Interest rates set to stay higher for longer | The Bell

Interest rates set to stay higher for longer

Alexandra Prokopenko Alexander Kolyandr

Hello! Welcome to your weekly guide to the Russian economy, written by Alexander Kolyandr and Alexandra Prokopenko and brought to you by The Bell. Our focus this week is on how the Central Bank will have to keep higher interest rates in place for longer, raising the prospects of stagflation. We also cover diverging sanctions policies between Europe and the United States.

Russia’s Central Bank—between a rock and a hard place

Next week the Central Bank will make its penultimate interest rate decision of the year. The latest data and rhetoric both suggest that even an anticipated cut of 100 basis points—which would take the key rate to 16%—might not be on the table anymore. The Bank is caught between an ever-more-obvious structural slowdown in the economy (which requires lower rates to stimulate borrowing and demand) and stubbornly high inflation, which makes cutting rates difficult. An extra element this time around is rising fuel costs due to Ukrainian strikes on refineries.
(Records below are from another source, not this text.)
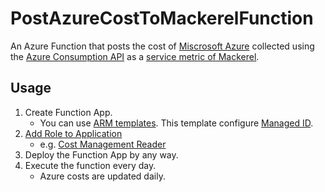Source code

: # PostAzureCostToMackerelFunction

An Azure Function that posts the cost of 
[Miscrosoft Azure](https://azure.microsoft.com/) collected using the 
[Azure Consumption API](https://docs.microsoft.com/ja-jp/rest/api/consumption/) as a 
[service metric of Mackerel](https://mackerel.io/ja/api-docs/entry/service-metrics#post).

## Usage

1. Create Function App.
    - You can use [ARM templates](arm/template.json).
      This template configure [Managed ID](https://docs.microsoft.com/ja-jp/azure/active-directory/managed-identities-azure-resources/overview).
1. [Add Role to Application](https://docs.microsoft.com/ja-jp/azure/role-based-access-control/role-assignments-portal#add-a-role-assignment)
    - e.g. [Cost Management Reader](https://docs.microsoft.com/ja-jp/azure/role-based-access-control/built-in-roles#cost-management-reader)
1. Deploy the Function App by any way. 
1. Execute the function every day.
    - Azure costs are updated daily.

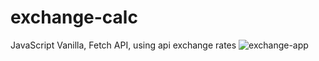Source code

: # exchange-calc
JavaScript Vanilla, Fetch API, using api exchange rates
![exchange-app](https://user-images.githubusercontent.com/65631960/90374593-67303300-e07c-11ea-9995-91a56f3e6156.jpg)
Russia bucks global trend of stronger forecasts

Russia’s high borrowing costs—imposed to fight still-high inflation (running at 7.98% in annual terms in September, or 0.34% over the month)—is one of the main reasons for the economic slowdown. The government itself has recognized how close Russia is to stagnation, with the Economic Development Ministry this month cutting its GDP growth expectations to 1% this year (down from 2.5%) and 1.3% next year (down from 2.4%) We already explained our doubts about the reliability of even those predictions, which are based on stable oil prices and the absence of significant sanctions.